What the task asks: Within the material below, count every line with the string "definition". Give no more than the number.

Raw data:
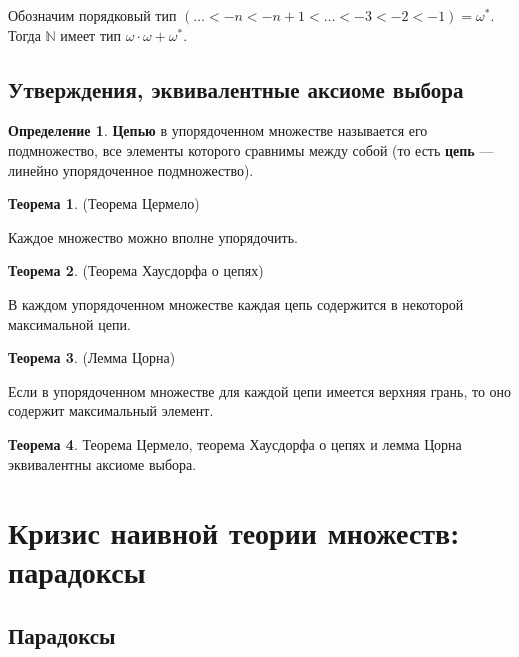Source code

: \documentclass[12pt,oneside]{article}
\theoremstyle{definition}
\newtheorem{definition}{Определение}
\newtheorem{theorem}{Теорема}[section]
\begin{document}
Обозначим порядковый тип $(\dots < -n < -n + 1 < \dots < -3 < -2 < -1) = \omega^*$. Тогда $\mathbb{N}$ имеет тип $\omega\cdot\omega + \omega^*$.

\subsection{Утверждения, эквивалентные аксиоме выбора}

\begin{definition}
\textbf{Цепью} в упорядоченном множестве называется его подмножество, все элементы которого сравнимы между собой (то есть \textbf{цепь} --- линейно упорядоченное подмножество).
\end{definition}




\begin{theorem}{(Теорема Цермело)}

Каждое множество можно вполне упорядочить.
\end{theorem}

\begin{theorem}{(Теорема Хаусдорфа о цепях)}

В каждом упорядоченном множестве каждая цепь содержится в некоторой максимальной цепи.
\end{theorem}

\begin{theorem}{(Лемма Цорна)}

Если в упорядоченном множестве для каждой цепи имеется верхняя грань, то оно содержит максимальный элемент.
\end{theorem}

\begin{theorem}
Теорема Цермело, теорема Хаусдорфа о цепях и лемма Цорна эквивалентны аксиоме выбора.
\end{theorem}



\section{Кризис наивной теории множеств: парадоксы}

\subsection{Парадоксы}
\end{document}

Task response: 4